→ **Task details**:
Lines holding the string "Sortable" in the listing below are to be copied.
BEGIN Dataset extract
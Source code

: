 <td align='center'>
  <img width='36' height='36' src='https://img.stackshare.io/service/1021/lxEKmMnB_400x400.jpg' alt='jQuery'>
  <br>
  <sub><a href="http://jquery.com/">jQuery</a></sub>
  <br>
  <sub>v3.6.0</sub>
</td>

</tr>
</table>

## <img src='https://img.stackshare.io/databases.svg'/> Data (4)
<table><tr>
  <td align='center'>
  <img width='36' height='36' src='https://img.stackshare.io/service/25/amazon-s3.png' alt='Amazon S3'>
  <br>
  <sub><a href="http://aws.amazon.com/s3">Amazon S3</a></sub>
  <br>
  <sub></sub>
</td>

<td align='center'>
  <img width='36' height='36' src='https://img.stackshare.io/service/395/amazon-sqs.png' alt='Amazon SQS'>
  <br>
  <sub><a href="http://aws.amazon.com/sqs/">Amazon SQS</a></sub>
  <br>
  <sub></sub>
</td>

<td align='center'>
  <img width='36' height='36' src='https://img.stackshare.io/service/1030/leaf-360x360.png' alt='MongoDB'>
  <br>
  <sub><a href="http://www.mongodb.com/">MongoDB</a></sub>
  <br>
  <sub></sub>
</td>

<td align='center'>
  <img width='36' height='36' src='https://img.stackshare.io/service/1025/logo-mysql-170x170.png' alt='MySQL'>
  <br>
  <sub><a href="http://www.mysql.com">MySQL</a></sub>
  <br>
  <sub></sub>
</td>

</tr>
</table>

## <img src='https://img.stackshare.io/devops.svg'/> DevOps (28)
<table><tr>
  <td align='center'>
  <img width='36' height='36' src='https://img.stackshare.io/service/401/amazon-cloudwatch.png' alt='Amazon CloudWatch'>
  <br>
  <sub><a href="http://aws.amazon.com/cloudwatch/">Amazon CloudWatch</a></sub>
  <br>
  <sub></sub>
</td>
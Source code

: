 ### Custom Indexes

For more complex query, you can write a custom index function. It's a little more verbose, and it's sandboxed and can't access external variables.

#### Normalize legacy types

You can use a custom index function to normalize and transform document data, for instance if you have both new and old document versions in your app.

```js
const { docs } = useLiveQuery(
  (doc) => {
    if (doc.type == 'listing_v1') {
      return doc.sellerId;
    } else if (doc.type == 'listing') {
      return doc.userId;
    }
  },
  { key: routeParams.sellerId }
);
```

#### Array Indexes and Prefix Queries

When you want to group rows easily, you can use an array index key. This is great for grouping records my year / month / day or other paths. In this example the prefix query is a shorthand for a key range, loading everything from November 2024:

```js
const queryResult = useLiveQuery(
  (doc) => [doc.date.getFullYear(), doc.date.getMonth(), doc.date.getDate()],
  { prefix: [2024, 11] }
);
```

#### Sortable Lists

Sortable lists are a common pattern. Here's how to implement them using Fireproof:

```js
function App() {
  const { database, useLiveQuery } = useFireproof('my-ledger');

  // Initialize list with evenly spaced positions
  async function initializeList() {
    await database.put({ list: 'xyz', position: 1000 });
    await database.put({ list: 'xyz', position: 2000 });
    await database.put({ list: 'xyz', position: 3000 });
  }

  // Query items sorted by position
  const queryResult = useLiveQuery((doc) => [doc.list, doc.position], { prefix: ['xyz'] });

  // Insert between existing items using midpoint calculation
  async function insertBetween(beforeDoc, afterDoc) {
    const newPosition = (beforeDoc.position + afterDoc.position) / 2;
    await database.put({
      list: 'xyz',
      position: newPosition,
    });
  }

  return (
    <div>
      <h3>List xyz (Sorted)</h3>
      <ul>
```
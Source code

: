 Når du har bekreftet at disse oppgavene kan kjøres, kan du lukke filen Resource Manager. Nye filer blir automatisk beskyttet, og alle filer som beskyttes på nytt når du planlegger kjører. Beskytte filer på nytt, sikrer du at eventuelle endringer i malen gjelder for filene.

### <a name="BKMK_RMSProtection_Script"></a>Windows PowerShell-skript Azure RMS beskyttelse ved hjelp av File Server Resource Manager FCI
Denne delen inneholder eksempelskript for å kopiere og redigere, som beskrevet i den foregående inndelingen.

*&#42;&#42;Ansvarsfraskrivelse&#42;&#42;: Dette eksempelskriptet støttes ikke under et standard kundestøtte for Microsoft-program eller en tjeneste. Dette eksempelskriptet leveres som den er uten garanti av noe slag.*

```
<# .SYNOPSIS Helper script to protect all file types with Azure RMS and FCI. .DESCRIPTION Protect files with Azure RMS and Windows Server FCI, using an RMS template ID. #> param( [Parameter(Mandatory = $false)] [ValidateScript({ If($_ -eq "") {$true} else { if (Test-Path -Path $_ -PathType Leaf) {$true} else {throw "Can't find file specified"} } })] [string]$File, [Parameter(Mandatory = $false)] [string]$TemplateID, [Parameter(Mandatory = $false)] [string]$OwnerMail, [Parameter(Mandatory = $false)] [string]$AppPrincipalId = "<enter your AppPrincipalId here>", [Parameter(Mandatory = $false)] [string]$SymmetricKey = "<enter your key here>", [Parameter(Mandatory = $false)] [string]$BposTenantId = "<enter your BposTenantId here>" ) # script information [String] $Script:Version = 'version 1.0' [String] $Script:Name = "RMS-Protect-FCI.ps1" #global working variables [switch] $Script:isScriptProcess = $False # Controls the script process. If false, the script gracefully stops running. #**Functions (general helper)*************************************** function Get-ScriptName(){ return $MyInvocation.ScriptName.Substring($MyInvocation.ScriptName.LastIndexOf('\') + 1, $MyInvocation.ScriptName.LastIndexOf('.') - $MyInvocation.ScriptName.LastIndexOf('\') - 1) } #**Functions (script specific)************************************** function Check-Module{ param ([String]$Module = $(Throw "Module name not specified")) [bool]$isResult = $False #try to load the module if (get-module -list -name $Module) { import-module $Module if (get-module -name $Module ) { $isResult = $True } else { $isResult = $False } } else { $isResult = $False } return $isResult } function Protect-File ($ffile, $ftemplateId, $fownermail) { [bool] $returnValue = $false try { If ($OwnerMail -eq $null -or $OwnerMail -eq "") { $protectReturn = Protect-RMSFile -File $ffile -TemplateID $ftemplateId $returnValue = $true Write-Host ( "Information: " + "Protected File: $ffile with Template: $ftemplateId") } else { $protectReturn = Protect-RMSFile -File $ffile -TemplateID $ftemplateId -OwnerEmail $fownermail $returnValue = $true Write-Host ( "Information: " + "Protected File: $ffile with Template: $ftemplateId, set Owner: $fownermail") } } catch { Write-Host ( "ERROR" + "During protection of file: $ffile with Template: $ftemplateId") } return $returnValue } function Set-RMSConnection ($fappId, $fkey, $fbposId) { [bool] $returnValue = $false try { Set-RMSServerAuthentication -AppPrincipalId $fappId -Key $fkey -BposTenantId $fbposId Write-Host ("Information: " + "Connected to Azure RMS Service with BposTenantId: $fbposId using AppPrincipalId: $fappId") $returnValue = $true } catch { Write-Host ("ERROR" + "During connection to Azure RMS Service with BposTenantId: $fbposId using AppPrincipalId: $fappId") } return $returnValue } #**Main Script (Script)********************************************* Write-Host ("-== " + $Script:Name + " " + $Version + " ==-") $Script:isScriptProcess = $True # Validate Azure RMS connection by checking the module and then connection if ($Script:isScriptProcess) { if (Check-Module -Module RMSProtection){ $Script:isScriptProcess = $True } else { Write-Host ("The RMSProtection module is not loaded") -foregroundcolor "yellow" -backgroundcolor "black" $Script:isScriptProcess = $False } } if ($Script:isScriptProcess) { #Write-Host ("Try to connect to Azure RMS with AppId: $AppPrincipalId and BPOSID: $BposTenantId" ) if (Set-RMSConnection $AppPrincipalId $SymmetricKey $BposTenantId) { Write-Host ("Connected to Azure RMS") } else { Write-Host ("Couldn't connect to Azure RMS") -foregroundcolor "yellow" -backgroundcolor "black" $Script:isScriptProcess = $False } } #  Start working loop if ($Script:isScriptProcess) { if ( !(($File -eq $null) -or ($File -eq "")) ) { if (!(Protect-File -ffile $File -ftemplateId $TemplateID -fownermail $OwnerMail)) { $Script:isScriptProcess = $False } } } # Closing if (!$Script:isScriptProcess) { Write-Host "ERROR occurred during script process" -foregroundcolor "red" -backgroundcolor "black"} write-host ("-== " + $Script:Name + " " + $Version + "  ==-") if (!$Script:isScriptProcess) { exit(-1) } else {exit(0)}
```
END Dataset extract
→ **Answer section**:
#### Sortable Lists
Sortable lists are a common pattern. Here's how to implement them using Fireproof:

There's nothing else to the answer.